Nachhaltige Perspektiven

Besonders gut ist, dass es der KEM nun gelungen ist innerhalb von 10 Jahren 2 wichtige Gebäude in der Innenstadt einer neuen Nutzung zuzuführen und in beiden Fällen gute Partner zur Umsetzung gefunden wurden. Schon gibt es 2 weitere Gebäude in Traismauer, welche nun eigene spezifische Nutzungskonzepte brauchen.

Wir wissen nun über die Zeiträume und die Abläufe. Zudem hat man das Selbstverständnis, dass man diese Herausforderungen meistern kann.

Aus Sicht der KEM sehen wir uns bestätigt, dass die KEMs umsetzungsorientierter agieren müssen und nicht in bewusstseinsbildenden Prozessen verharren dürfen. Wenn jedoch KEMs umsetzungsorientiert agieren, dann tun sie das eben auf Gemeindeebene und nicht auf Regionsebene. Damit wirken sie auch besser in der aktuellen Transformationskrise.
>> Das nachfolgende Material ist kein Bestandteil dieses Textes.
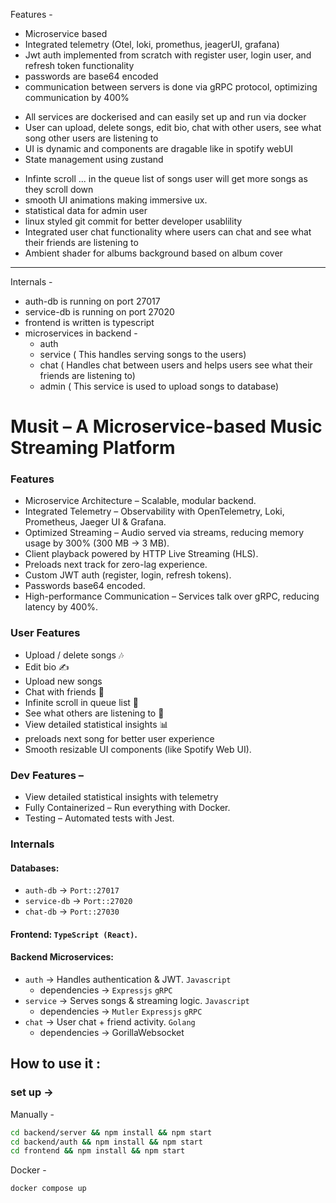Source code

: Features -
- Microservice based
- Integrated telemetry (Otel, loki, promethus, jeagerUI, grafana)
- Jwt auth implemented from scratch with register user, login user, and refresh token functionality
- passwords are base64 encoded
- communication between servers is done via gRPC protocol, optimizing communication by 400%
<!-- - video/audio is streamd to cliend via http live streaming (HLS) thus reducing load time -->
- All services are dockerised and can easily set up and run via docker
- User can upload, delete songs, edit bio, chat with other users, see what song other users are listening to
- UI is dynamic and components are dragable like in spotify webUI
- State management using zustand
<!-- - Tests implemented using jest -->
- Infinte scroll ... in the queue list of songs user will get more songs as they scroll down
- smooth UI animations making immersive ux.
- statistical data for admin user
- linux styled git commit for better developer usablility
- Integrated user chat functionality where users can chat and see what their friends are listening to
- Ambient shader for albums background based on album cover
<!-- - Global Search in frontend with `command + k` which has `lazyload` functionality so that app doesn't get blocked -->
<!-- - create a link to invite/add friend to your friend list -->
---
Internals -
- auth-db is running on port 27017
- service-db is running on port 27020
- frontend is written is typescript
- microservices in backend - 
    - auth 
    - service ( This handles serving songs to the users)
    - chat ( Handles chat between users and helps users see what their friends are listening to)
    - admin ( This service is used to upload songs to database)


# Musit – A Microservice-based Music Streaming Platform
### Features
- Microservice Architecture – Scalable, modular backend.
- Integrated Telemetry – Observability with OpenTelemetry, Loki, Prometheus, Jaeger UI & Grafana.
- Optimized Streaming – Audio served via streams, reducing memory usage by 300% (300 MB → 3 MB).
- Client playback powered by HTTP Live Streaming (HLS).
- Preloads next track for zero-lag experience.
- Custom JWT auth (register, login, refresh tokens).
- Passwords base64 encoded.
- High-performance Communication – Services talk over gRPC, reducing latency by 400%.
### User Features
- Upload / delete songs 🎶
- Edit bio ✍️
- Upload new songs
- Chat with friends 💬
- Infinite scroll in queue list 🔄
- See what others are listening to 👀
- View detailed statistical insights 📊
- preloads next song for better user experience
- Smooth resizable UI components (like Spotify Web UI).

### Dev Features –
- View detailed statistical insights with telemetry
- Fully Containerized – Run everything with Docker.
- Testing – Automated tests with Jest.

### Internals
#### Databases:
- `auth-db` → `Port::27017`
- `service-db` → `Port::27020`
- `chat-db` → `Port::27030`

####  Frontend: `TypeScript (React)`.

#### Backend Microservices:
- `auth` → Handles authentication & JWT. `Javascript`
    - dependencies -> `Expressjs` `gRPC`
- `service` → Serves songs & streaming logic. `Javascript`
    - dependencies -> `Mutler` `Expressjs` `gRPC`
- `chat` → User chat + friend activity. `Golang`
    - dependencies -> GorillaWebsocket 
<!-- - `admin` → Upload & manage songs. `Javascript` -->



## How to use it :

### set up ->
Manually - 
```bash
cd backend/server && npm install && npm start
cd backend/auth && npm install && npm start
cd frontend && npm install && npm start
```
Docker - 
```zsh
docker compose up
```

<!-- 
#### TODO Learning for me - 
- what is populate, push, pull, aggregate function in mongodb?
- how does ref works in mongodb?
- how exactly does gRPC works? also learn its internals 
- Learn how these event listeners work -> audio.addEventListener("timeupdate", updateTime) && audio.removeEventListener("loadedmetadata", updateDuration)
-->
Ein weiterer sehr wichtiger Punkt ist das neue KEM-Büro mit seiner offenen und barrierefreien Art, jederzeit einsehbar von der Bevölkerung, die dem KEM-Team immer bei der Arbeit zusehen kann.

Links

Modellregions-Manager

DI Simader Alexander

     43-676-5295276
     office@kem-zentrum.at

Ort
Traismauer

"Unsere 2. Leerstandsmobilisierung zeigt, dass solche Projekte einen langen Atem brauchen. Das neue Wohnhaus war für den Großteil der Bevölkerung gewöhnungsbedürftig. Knapper Wohnraum als Eigentum ist am Land noch nicht verständlich. Der Erfolg des Projektes zeigt aber den Wandel. Der Projektentwickler, mit der KEM gut vernetzt und in ständigem Austausch, schuf hier ein für Traismauer innovatives wie Barrierefreiheit oder Tiefgarage. Als KEM sind wir sehr dankbar, dass wir unseren Teil betragen durften und heute das gesamte Erdgeschoß besitzen. Damit sind wir als KEM-BürgerService erstmals richtig präsent."